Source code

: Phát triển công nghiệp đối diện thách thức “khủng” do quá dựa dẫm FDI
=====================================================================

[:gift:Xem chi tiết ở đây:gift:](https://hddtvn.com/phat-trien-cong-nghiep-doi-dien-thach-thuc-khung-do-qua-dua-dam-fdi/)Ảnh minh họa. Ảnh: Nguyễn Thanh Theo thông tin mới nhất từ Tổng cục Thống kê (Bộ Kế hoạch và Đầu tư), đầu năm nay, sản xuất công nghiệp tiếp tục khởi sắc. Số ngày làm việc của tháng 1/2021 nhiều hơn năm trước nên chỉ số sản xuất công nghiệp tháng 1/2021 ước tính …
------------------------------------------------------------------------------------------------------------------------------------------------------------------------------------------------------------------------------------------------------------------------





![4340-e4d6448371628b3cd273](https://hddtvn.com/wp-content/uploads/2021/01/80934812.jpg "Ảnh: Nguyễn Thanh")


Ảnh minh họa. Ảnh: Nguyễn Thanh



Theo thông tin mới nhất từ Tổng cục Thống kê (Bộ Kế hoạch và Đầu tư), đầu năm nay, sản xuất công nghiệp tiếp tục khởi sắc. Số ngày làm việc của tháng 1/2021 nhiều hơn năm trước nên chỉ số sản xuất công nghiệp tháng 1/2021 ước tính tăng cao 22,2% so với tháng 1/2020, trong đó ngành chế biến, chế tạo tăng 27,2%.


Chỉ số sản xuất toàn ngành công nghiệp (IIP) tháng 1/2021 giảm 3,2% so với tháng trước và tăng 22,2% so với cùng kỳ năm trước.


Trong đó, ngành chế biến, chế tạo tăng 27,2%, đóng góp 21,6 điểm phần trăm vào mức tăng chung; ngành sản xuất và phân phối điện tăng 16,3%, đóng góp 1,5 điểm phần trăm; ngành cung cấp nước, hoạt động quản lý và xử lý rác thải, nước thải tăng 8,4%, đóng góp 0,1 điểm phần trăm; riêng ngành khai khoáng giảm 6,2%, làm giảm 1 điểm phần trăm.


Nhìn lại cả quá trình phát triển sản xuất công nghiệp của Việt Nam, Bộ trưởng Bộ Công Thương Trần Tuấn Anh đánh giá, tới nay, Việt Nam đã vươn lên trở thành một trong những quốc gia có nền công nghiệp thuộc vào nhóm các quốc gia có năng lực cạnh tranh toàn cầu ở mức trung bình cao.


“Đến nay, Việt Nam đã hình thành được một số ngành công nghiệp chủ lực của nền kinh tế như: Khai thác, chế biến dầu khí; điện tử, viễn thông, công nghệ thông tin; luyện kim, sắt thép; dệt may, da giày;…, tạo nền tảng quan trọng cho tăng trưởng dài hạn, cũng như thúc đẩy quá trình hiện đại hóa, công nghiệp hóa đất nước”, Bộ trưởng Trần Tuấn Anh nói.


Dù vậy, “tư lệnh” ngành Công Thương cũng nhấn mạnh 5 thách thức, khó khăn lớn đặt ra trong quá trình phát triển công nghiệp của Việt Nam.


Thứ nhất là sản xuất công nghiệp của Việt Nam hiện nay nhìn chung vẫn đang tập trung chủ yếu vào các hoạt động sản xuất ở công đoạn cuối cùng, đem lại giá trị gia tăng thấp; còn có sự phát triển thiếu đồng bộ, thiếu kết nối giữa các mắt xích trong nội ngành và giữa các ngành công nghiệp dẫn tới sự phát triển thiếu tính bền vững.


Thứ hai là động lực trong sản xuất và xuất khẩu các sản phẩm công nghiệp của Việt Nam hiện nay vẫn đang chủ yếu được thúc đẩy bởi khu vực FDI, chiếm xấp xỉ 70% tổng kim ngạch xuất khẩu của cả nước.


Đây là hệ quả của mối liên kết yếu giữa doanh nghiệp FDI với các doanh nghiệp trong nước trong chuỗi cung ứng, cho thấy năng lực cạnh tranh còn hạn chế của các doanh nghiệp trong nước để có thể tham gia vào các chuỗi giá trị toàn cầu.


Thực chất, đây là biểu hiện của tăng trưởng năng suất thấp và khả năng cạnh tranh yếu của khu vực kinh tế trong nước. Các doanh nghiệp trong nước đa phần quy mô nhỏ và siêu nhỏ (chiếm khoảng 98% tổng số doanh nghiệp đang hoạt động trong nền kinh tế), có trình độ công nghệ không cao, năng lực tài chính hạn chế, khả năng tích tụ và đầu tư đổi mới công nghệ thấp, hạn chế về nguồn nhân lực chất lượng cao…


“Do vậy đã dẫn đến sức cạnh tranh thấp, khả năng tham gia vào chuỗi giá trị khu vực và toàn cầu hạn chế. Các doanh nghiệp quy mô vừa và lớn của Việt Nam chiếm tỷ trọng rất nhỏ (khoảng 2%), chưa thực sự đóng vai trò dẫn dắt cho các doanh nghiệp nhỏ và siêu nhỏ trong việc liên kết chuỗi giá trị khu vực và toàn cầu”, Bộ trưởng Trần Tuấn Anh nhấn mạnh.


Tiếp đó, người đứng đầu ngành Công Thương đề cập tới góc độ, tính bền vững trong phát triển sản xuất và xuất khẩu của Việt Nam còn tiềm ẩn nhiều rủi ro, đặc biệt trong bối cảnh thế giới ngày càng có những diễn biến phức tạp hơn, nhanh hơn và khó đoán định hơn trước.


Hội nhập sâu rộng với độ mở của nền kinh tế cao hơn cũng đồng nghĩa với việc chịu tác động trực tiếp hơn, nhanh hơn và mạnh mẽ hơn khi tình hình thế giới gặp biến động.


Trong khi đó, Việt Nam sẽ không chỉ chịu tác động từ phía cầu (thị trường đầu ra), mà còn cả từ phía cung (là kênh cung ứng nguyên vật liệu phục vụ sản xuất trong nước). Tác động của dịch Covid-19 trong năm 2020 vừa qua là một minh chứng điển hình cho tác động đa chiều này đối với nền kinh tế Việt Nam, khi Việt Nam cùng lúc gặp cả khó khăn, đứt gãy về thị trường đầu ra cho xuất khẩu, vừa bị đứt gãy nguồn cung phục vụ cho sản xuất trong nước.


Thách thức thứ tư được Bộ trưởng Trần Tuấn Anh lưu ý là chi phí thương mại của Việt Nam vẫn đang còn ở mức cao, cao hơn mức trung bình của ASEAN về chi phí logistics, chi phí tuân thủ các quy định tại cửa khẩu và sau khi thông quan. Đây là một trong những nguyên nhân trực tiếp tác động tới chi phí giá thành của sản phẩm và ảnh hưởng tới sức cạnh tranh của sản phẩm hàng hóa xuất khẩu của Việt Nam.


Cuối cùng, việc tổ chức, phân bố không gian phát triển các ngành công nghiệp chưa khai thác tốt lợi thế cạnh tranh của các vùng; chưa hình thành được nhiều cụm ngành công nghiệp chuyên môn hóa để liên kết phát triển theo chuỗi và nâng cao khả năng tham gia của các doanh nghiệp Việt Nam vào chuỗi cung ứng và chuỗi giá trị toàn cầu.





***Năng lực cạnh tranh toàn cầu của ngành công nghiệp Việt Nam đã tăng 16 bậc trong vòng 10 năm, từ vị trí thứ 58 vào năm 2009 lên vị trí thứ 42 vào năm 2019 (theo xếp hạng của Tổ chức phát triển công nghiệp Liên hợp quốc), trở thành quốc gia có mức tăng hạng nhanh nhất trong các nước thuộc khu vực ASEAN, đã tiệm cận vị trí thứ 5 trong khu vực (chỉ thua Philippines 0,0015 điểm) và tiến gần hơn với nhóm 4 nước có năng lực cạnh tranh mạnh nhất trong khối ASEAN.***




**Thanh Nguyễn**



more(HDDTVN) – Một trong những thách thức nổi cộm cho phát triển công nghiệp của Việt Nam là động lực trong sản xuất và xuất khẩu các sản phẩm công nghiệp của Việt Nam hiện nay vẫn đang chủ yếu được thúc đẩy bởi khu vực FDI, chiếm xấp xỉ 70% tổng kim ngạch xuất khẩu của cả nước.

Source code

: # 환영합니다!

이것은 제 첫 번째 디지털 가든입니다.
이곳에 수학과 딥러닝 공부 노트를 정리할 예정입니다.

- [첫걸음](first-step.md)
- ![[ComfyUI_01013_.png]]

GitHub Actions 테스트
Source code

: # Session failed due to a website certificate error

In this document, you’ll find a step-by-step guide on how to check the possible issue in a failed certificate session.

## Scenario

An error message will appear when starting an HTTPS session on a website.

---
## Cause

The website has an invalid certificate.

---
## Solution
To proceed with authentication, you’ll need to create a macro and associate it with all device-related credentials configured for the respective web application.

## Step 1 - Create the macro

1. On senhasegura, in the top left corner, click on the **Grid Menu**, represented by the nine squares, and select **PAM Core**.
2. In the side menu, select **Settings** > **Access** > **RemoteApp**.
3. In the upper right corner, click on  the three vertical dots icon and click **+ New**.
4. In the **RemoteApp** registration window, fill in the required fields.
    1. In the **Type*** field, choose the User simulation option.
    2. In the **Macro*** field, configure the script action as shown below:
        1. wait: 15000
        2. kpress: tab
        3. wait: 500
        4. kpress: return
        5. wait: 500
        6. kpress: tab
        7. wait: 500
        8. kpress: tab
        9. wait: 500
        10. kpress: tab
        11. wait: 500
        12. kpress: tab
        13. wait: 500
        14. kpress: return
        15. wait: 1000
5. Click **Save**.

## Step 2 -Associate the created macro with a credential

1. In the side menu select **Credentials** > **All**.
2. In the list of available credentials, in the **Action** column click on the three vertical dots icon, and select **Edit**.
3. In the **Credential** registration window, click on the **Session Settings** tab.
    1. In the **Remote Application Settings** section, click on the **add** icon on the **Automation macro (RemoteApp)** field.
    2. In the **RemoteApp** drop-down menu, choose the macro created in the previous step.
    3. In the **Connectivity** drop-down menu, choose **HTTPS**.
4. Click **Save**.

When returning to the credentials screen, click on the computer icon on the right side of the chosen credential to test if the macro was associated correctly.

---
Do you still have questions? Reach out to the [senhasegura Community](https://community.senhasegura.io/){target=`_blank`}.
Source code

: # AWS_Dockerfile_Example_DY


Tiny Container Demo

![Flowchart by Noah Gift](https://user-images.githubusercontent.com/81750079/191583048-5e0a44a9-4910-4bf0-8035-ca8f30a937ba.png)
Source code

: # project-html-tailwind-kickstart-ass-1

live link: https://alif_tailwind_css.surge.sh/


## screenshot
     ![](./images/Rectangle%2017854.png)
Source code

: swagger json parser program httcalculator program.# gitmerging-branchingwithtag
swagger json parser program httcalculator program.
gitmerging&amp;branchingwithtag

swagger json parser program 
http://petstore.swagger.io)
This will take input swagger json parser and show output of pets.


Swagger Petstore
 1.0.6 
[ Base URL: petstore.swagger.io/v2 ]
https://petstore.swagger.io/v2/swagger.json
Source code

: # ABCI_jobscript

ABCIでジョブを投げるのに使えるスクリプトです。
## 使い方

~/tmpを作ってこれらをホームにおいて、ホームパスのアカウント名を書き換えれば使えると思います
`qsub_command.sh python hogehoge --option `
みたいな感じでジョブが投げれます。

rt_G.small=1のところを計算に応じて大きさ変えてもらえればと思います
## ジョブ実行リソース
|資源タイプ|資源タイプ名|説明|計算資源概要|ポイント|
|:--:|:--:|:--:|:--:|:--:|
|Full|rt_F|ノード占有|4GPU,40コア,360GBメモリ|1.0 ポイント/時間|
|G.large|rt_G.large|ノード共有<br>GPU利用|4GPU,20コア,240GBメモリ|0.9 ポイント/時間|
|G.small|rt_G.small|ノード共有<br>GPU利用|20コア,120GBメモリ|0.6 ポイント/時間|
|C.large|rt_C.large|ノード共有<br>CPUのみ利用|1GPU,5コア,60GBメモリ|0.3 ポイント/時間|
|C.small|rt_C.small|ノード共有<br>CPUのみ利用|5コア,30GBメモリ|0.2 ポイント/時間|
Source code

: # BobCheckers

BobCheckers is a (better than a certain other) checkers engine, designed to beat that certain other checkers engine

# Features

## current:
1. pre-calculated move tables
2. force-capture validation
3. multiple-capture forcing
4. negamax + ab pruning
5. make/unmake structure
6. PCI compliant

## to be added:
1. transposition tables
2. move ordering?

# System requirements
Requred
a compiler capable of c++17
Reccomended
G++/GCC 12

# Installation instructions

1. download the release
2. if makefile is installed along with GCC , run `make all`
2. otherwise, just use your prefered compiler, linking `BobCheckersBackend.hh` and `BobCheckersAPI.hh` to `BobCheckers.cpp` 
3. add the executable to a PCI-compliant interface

━━━━━━━━━━━━━━━━

In the entries above, the lines between the one holding "[ Base URL: petstore.swagger.io/v2 ]" and the one holding "2. if makefile", inclusive, are to be printed exactly as written, and those alone.

**SOLUTION TO THE PROBLEM**
[ Base URL: petstore.swagger.io/v2 ]
https://petstore.swagger.io/v2/swagger.json
Source code

: # ABCI_jobscript

ABCIでジョブを投げるのに使えるスクリプトです。
## 使い方

~/tmpを作ってこれらをホームにおいて、ホームパスのアカウント名を書き換えれば使えると思います
`qsub_command.sh python hogehoge --option `
みたいな感じでジョブが投げれます。

rt_G.small=1のところを計算に応じて大きさ変えてもらえればと思います
## ジョブ実行リソース
|資源タイプ|資源タイプ名|説明|計算資源概要|ポイント|
|:--:|:--:|:--:|:--:|:--:|
|Full|rt_F|ノード占有|4GPU,40コア,360GBメモリ|1.0 ポイント/時間|
|G.large|rt_G.large|ノード共有<br>GPU利用|4GPU,20コア,240GBメモリ|0.9 ポイント/時間|
|G.small|rt_G.small|ノード共有<br>GPU利用|20コア,120GBメモリ|0.6 ポイント/時間|
|C.large|rt_C.large|ノード共有<br>CPUのみ利用|1GPU,5コア,60GBメモリ|0.3 ポイント/時間|
|C.small|rt_C.small|ノード共有<br>CPUのみ利用|5コア,30GBメモリ|0.2 ポイント/時間|
Source code

: # BobCheckers

BobCheckers is a (better than a certain other) checkers engine, designed to beat that certain other checkers engine

# Features

## current:
1. pre-calculated move tables
2. force-capture validation
3. multiple-capture forcing
4. negamax + ab pruning
5. make/unmake structure
6. PCI compliant

## to be added:
1. transposition tables
2. move ordering?

# System requirements
Requred
a compiler capable of c++17
Reccomended
G++/GCC 12

# Installation instructions

1. download the release
2. if makefile is installed along with GCC , run `make all`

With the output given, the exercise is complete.